■ **GOAL OF THE EXERCISE**: Although the records contain pictures, the copy should leave them out and match everything else exactly.

Start of DATA SHOWN

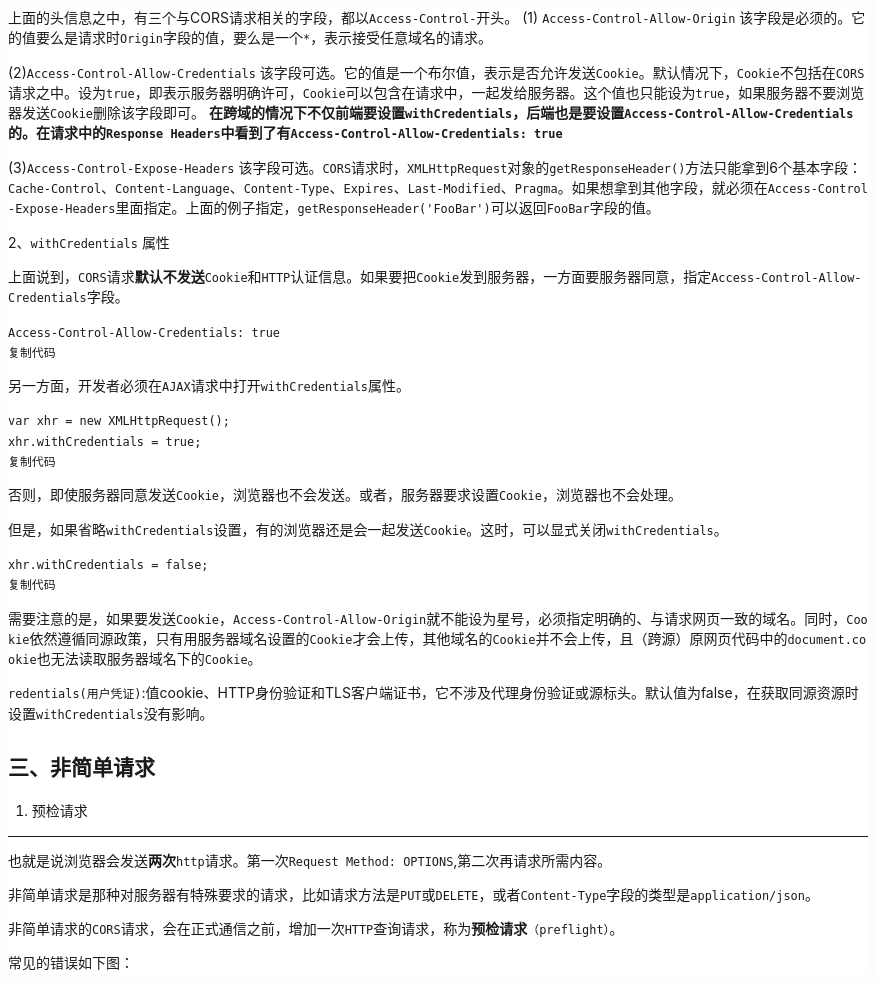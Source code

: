 上面的头信息之中，有三个与CORS请求相关的字段，都以`Access-Control-`开头。 (1) `Access-Control-Allow-Origin` 该字段是必须的。它的值要么是请求时`Origin`字段的值，要么是一个`*`，表示接受任意域名的请求。

(2)`Access-Control-Allow-Credentials` 该字段可选。它的值是一个布尔值，表示是否允许发送`Cookie`。默认情况下，`Cookie`不包括在`CORS`请求之中。设为`true`，即表示服务器明确许可，`Cookie`可以包含在请求中，一起发给服务器。这个值也只能设为`true`，如果服务器不要浏览器发送`Cookie`删除该字段即可。 **在跨域的情况下不仅前端要设置`withCredentials`，后端也是要设置`Access-Control-Allow-Credentials`的。在请求中的`Response Headers`中看到了有`Access-Control-Allow-Credentials: true`**

(3)`Access-Control-Expose-Headers` 该字段可选。`CORS`请求时，`XMLHttpRequest`对象的`getResponseHeader()`方法只能拿到6个基本字段：`Cache-Control`、`Content-Language`、`Content-Type`、`Expires`、`Last-Modified`、`Pragma`。如果想拿到其他字段，就必须在`Access-Control-Expose-Headers`里面指定。上面的例子指定，`getResponseHeader('FooBar')`可以返回`FooBar`字段的值。

2、`withCredentials` 属性

上面说到，`CORS`请求**默认不发送**`Cookie`和`HTTP`认证信息。如果要把`Cookie`发到服务器，一方面要服务器同意，指定`Access-Control-Allow-Credentials`字段。

```
Access-Control-Allow-Credentials: true
复制代码
```

另一方面，开发者必须在`AJAX`请求中打开`withCredentials`属性。

```
var xhr = new XMLHttpRequest();
xhr.withCredentials = true;
复制代码
```

否则，即使服务器同意发送`Cookie`，浏览器也不会发送。或者，服务器要求设置`Cookie`，浏览器也不会处理。

但是，如果省略`withCredentials`设置，有的浏览器还是会一起发送`Cookie`。这时，可以显式关闭`withCredentials`。

```
xhr.withCredentials = false;
复制代码
```

需要注意的是，如果要发送`Cookie`，`Access-Control-Allow-Origin`就不能设为星号，必须指定明确的、与请求网页一致的域名。同时，`Cookie`依然遵循同源政策，只有用服务器域名设置的`Cookie`才会上传，其他域名的`Cookie`并不会上传，且（跨源）原网页代码中的`document.cookie`也无法读取服务器域名下的`Cookie`。

`redentials(用户凭证)`:值cookie、HTTP身份验证和TLS客户端证书，它不涉及代理身份验证或源标头。默认值为false，在获取同源资源时设置`withCredentials`没有影响。



## 三、非简单请求

1. 预检请求

------

也就是说浏览器会发送**两次**`http`请求。第一次`Request Method: OPTIONS`,第二次再请求所需内容。

非简单请求是那种对服务器有特殊要求的请求，比如请求方法是`PUT`或`DELETE`，或者`Content-Type`字段的类型是`application/json`。

非简单请求的`CORS`请求，会在正式通信之前，增加一次`HTTP`查询请求，称为**预检请求**`（preflight）`。

常见的错误如下图：
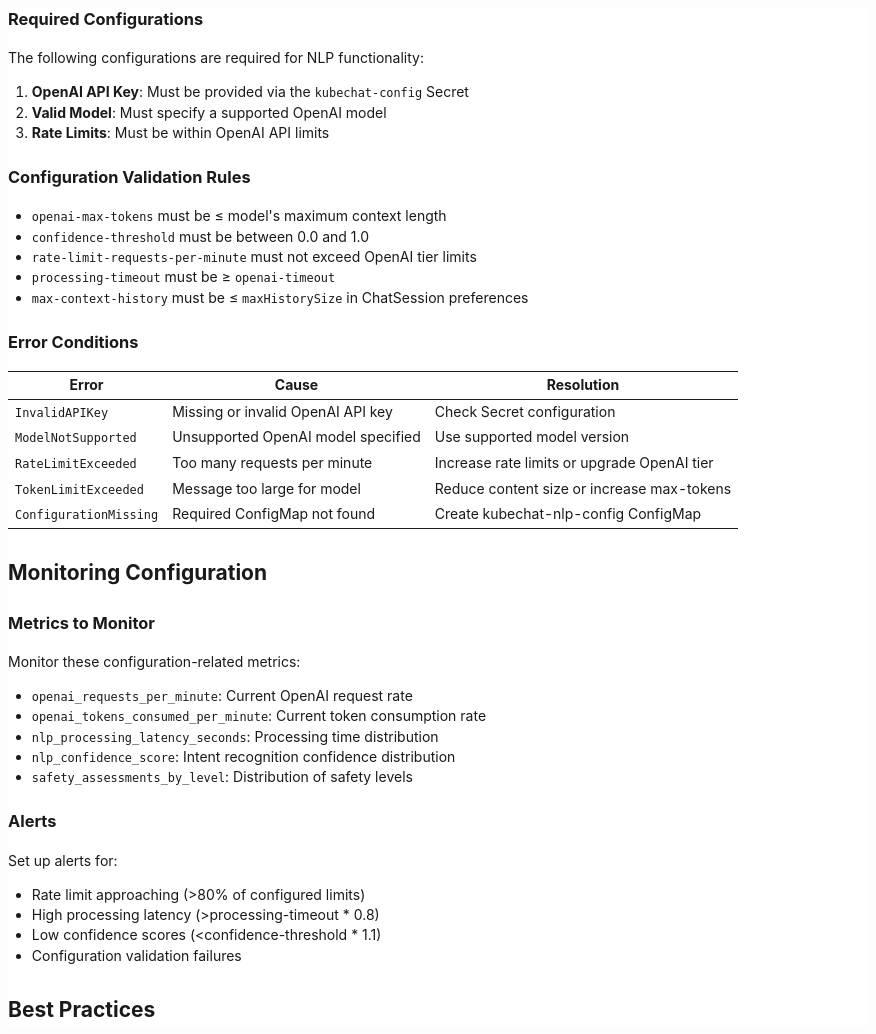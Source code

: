 ### Required Configurations

The following configurations are required for NLP functionality:

1. **OpenAI API Key**: Must be provided via the `kubechat-config` Secret
2. **Valid Model**: Must specify a supported OpenAI model
3. **Rate Limits**: Must be within OpenAI API limits

### Configuration Validation Rules

- `openai-max-tokens` must be ≤ model's maximum context length
- `confidence-threshold` must be between 0.0 and 1.0
- `rate-limit-requests-per-minute` must not exceed OpenAI tier limits
- `processing-timeout` must be ≥ `openai-timeout`
- `max-context-history` must be ≤ `maxHistorySize` in ChatSession preferences

### Error Conditions

| Error | Cause | Resolution |
|-------|-------|------------|
| `InvalidAPIKey` | Missing or invalid OpenAI API key | Check Secret configuration |
| `ModelNotSupported` | Unsupported OpenAI model specified | Use supported model version |
| `RateLimitExceeded` | Too many requests per minute | Increase rate limits or upgrade OpenAI tier |
| `TokenLimitExceeded` | Message too large for model | Reduce content size or increase max-tokens |
| `ConfigurationMissing` | Required ConfigMap not found | Create kubechat-nlp-config ConfigMap |

## Monitoring Configuration

### Metrics to Monitor

Monitor these configuration-related metrics:

- `openai_requests_per_minute`: Current OpenAI request rate
- `openai_tokens_consumed_per_minute`: Current token consumption rate  
- `nlp_processing_latency_seconds`: Processing time distribution
- `nlp_confidence_score`: Intent recognition confidence distribution
- `safety_assessments_by_level`: Distribution of safety levels

### Alerts

Set up alerts for:

- Rate limit approaching (>80% of configured limits)
- High processing latency (>processing-timeout * 0.8)
- Low confidence scores (<confidence-threshold * 1.1)
- Configuration validation failures

## Best Practices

End of DATA SHOWN

■ **RESPONSE FOR THIS EXERCISE**:
Source code

: 上面的头信息之中，有三个与CORS请求相关的字段，都以`Access-Control-`开头。 (1) `Access-Control-Allow-Origin` 该字段是必须的。它的值要么是请求时`Origin`字段的值，要么是一个`*`，表示接受任意域名的请求。

(2)`Access-Control-Allow-Credentials` 该字段可选。它的值是一个布尔值，表示是否允许发送`Cookie`。默认情况下，`Cookie`不包括在`CORS`请求之中。设为`true`，即表示服务器明确许可，`Cookie`可以包含在请求中，一起发给服务器。这个值也只能设为`true`，如果服务器不要浏览器发送`Cookie`删除该字段即可。 **在跨域的情况下不仅前端要设置`withCredentials`，后端也是要设置`Access-Control-Allow-Credentials`的。在请求中的`Response Headers`中看到了有`Access-Control-Allow-Credentials: true`**

(3)`Access-Control-Expose-Headers` 该字段可选。`CORS`请求时，`XMLHttpRequest`对象的`getResponseHeader()`方法只能拿到6个基本字段：`Cache-Control`、`Content-Language`、`Content-Type`、`Expires`、`Last-Modified`、`Pragma`。如果想拿到其他字段，就必须在`Access-Control-Expose-Headers`里面指定。上面的例子指定，`getResponseHeader('FooBar')`可以返回`FooBar`字段的值。

2、`withCredentials` 属性

上面说到，`CORS`请求**默认不发送**`Cookie`和`HTTP`认证信息。如果要把`Cookie`发到服务器，一方面要服务器同意，指定`Access-Control-Allow-Credentials`字段。

```
Access-Control-Allow-Credentials: true
复制代码
```

另一方面，开发者必须在`AJAX`请求中打开`withCredentials`属性。

```
var xhr = new XMLHttpRequest();
xhr.withCredentials = true;
复制代码
```

否则，即使服务器同意发送`Cookie`，浏览器也不会发送。或者，服务器要求设置`Cookie`，浏览器也不会处理。

但是，如果省略`withCredentials`设置，有的浏览器还是会一起发送`Cookie`。这时，可以显式关闭`withCredentials`。

```
xhr.withCredentials = false;
复制代码
```

需要注意的是，如果要发送`Cookie`，`Access-Control-Allow-Origin`就不能设为星号，必须指定明确的、与请求网页一致的域名。同时，`Cookie`依然遵循同源政策，只有用服务器域名设置的`Cookie`才会上传，其他域名的`Cookie`并不会上传，且（跨源）原网页代码中的`document.cookie`也无法读取服务器域名下的`Cookie`。

`redentials(用户凭证)`:值cookie、HTTP身份验证和TLS客户端证书，它不涉及代理身份验证或源标头。默认值为false，在获取同源资源时设置`withCredentials`没有影响。



## 三、非简单请求

1. 预检请求

------

也就是说浏览器会发送**两次**`http`请求。第一次`Request Method: OPTIONS`,第二次再请求所需内容。

非简单请求是那种对服务器有特殊要求的请求，比如请求方法是`PUT`或`DELETE`，或者`Content-Type`字段的类型是`application/json`。

非简单请求的`CORS`请求，会在正式通信之前，增加一次`HTTP`查询请求，称为**预检请求**`（preflight）`。

常见的错误如下图：
Source code

: ### Required Configurations

The following configurations are required for NLP functionality:

1. **OpenAI API Key**: Must be provided via the `kubechat-config` Secret
2. **Valid Model**: Must specify a supported OpenAI model
3. **Rate Limits**: Must be within OpenAI API limits

### Configuration Validation Rules

- `openai-max-tokens` must be ≤ model's maximum context length
- `confidence-threshold` must be between 0.0 and 1.0
- `rate-limit-requests-per-minute` must not exceed OpenAI tier limits
- `processing-timeout` must be ≥ `openai-timeout`
- `max-context-history` must be ≤ `maxHistorySize` in ChatSession preferences

### Error Conditions

| Error | Cause | Resolution |
|-------|-------|------------|
| `InvalidAPIKey` | Missing or invalid OpenAI API key | Check Secret configuration |
| `ModelNotSupported` | Unsupported OpenAI model specified | Use supported model version |
| `RateLimitExceeded` | Too many requests per minute | Increase rate limits or upgrade OpenAI tier |
| `TokenLimitExceeded` | Message too large for model | Reduce content size or increase max-tokens |
| `ConfigurationMissing` | Required ConfigMap not found | Create kubechat-nlp-config ConfigMap |

## Monitoring Configuration

### Metrics to Monitor

Monitor these configuration-related metrics:

- `openai_requests_per_minute`: Current OpenAI request rate
- `openai_tokens_consumed_per_minute`: Current token consumption rate  
- `nlp_processing_latency_seconds`: Processing time distribution
- `nlp_confidence_score`: Intent recognition confidence distribution
- `safety_assessments_by_level`: Distribution of safety levels

### Alerts

Set up alerts for:

- Rate limit approaching (>80% of configured limits)
- High processing latency (>processing-timeout * 0.8)
- Low confidence scores (<confidence-threshold * 1.1)
- Configuration validation failures

## Best Practices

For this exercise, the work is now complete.